Apache Samza 1.4 aims at better performance and state monitoring

Apache Samza 1.4 aims at better performance and state monitoring

Asynchronous computational framework for stream processing Apache Samza, which is used at Slack for example, has hit version 1.4 bringing improvements to state monitoring and the SQL API.

To help with the former, Samza has been fitted with a metric to track the maximum serialised value size written to RocksDB. This is important for users of Kafka-backed stores, since the streaming platform has configurable message size limits, meaning insight into a record’s size can help prevent errors. There’s now also a null-check before incrementing metrics for bytesSerialized, since values like this could lead to processes failing before.
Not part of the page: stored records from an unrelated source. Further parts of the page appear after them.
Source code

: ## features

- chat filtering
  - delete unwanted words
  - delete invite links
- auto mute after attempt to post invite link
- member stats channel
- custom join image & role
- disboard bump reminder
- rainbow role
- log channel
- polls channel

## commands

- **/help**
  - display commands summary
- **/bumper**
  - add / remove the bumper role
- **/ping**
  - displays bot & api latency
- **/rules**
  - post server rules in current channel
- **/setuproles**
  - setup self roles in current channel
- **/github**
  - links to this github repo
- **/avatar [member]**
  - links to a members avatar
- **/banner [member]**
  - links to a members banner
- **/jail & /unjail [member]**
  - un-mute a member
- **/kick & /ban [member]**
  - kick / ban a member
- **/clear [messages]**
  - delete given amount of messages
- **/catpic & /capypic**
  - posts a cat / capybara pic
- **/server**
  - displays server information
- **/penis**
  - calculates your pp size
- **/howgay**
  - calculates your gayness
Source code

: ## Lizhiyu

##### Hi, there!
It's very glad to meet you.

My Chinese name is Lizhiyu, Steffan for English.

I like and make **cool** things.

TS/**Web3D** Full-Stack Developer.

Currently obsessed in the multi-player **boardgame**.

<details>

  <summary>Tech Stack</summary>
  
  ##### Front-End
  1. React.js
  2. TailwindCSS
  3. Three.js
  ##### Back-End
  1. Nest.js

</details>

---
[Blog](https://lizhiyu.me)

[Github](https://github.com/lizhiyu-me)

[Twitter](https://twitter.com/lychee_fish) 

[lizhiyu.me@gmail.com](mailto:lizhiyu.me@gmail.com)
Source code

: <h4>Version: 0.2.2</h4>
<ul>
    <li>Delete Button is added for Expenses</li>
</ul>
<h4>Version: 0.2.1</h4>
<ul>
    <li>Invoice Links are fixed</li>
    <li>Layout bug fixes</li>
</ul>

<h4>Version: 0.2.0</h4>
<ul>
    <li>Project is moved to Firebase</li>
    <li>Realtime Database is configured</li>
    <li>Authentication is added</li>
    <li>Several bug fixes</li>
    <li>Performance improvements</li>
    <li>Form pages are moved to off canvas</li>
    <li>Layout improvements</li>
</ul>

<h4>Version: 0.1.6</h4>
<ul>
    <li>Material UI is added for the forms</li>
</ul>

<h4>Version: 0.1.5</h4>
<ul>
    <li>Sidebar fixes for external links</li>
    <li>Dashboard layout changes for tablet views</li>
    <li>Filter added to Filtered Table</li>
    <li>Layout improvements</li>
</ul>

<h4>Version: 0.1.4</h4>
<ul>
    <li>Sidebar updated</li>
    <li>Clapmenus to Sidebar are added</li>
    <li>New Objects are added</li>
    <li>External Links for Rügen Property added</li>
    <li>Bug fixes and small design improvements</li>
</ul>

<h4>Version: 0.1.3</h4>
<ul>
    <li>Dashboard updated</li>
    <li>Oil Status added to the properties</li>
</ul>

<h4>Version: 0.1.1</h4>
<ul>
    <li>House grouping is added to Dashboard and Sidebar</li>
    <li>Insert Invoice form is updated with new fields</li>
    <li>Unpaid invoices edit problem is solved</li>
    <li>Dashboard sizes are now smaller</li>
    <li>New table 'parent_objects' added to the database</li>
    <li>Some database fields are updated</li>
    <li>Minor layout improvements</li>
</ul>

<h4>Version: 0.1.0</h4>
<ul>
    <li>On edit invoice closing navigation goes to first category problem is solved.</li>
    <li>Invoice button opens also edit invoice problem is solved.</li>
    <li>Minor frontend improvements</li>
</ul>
Another improvement is meant to mitigate the fact that the application master could take quite a long time to save job metadata. This was caused by the JobModelManager using CoordinatorStreamStore.put(), which flushes for every message which can degrade performance quite a bit – especially when a remote server is under heavy load. Once updated however, the step uses batch processing and calls flush only after put/putAll/delete has been called in related classes.

Regarding the SQL API, the new release allows the dynamic addition of jars in ReflectionUdfResolver, and fixes a couple of issues with SQL statements using trailing semicolons, the display of udf names, and subqueries in joins among other things.

To make the framework work better with Azure’s blob storage, Samza now comes with a native SystemProducer to send records to the cloud service. The team also added extra environment variables to allow running an application master in isolated mode. Since Samza in that case also needs an isolating classloader to run the job coordinator, this feature has been implemented as well.

Internal autosizing related configs can now be used by external controllers should job.autosizing.enabled be set.

Those looking to update to the new version should note that the project’s autoscaling module has been removed since it’s no longer supported. Other than that, upgrading should be relatively painless. The next release however might see backward incompatible changes regarding samza job submission, which are part of the project’s efforts to simplify its job runner. Users who want to start getting prepared for that change are advised to check the project’s wiki.